Counting rule: one HTTP call = one quota use, regardless of batch size. A 25-file batch counts as 1, matching the pricing-page wording "API calls per month". File-level counts go to the metrics table for the cockpit. Failed conversions do NOT count toward the quota — only completed work moves the user toward their limit.

Bypass paths:

  • Anonymous tier (user is None): exempt; per-IP rate-limiter (10/min) is the only constraint.
  • Enterprise tier (api_calls_per_month=None): unlimited.
  • Community Edition without DATABASE_URL: gate is a no-op (nothing to count against); writer is a no-op too.

Wired into:

  • app/api/routes/convert.py::_do_convert (single)
  • app/api/routes/convert.py::_do_convert_batch (batch)
  • app/api/routes/compress.py::_do_compress (single)
  • app/api/routes/compress.py::_do_compress_batch (batch)
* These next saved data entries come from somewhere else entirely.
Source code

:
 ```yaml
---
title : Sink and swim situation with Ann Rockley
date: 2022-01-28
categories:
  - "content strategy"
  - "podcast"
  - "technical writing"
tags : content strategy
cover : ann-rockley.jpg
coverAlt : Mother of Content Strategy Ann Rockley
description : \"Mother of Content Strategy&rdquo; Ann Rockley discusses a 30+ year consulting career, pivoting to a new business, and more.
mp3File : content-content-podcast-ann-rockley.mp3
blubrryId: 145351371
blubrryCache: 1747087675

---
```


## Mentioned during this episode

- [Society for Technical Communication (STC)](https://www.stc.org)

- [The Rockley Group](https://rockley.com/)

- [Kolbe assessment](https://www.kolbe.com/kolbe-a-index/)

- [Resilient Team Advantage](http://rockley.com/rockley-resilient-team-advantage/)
The gate runs AFTER the concurrency-slot acquisition and AFTER the file-size check, BEFORE any disk I/O, so a refused request never touches the temp dir.

Database

Migration 007_usage_quota_index adds a composite index on usage(user_id, timestamp). The gate query
COUNT(*) WHERE user_id=:uid AND timestamp >= :month_start becomes a fast index range scan even at 100 000 rows / Business user / month.

Without the index it sequentially scans the whole usage table on every /convert and /compress call — latency grows with total-rows-ever, not with current-month rows.

Tests (tests/test_monthly_quota.py — 15 cases)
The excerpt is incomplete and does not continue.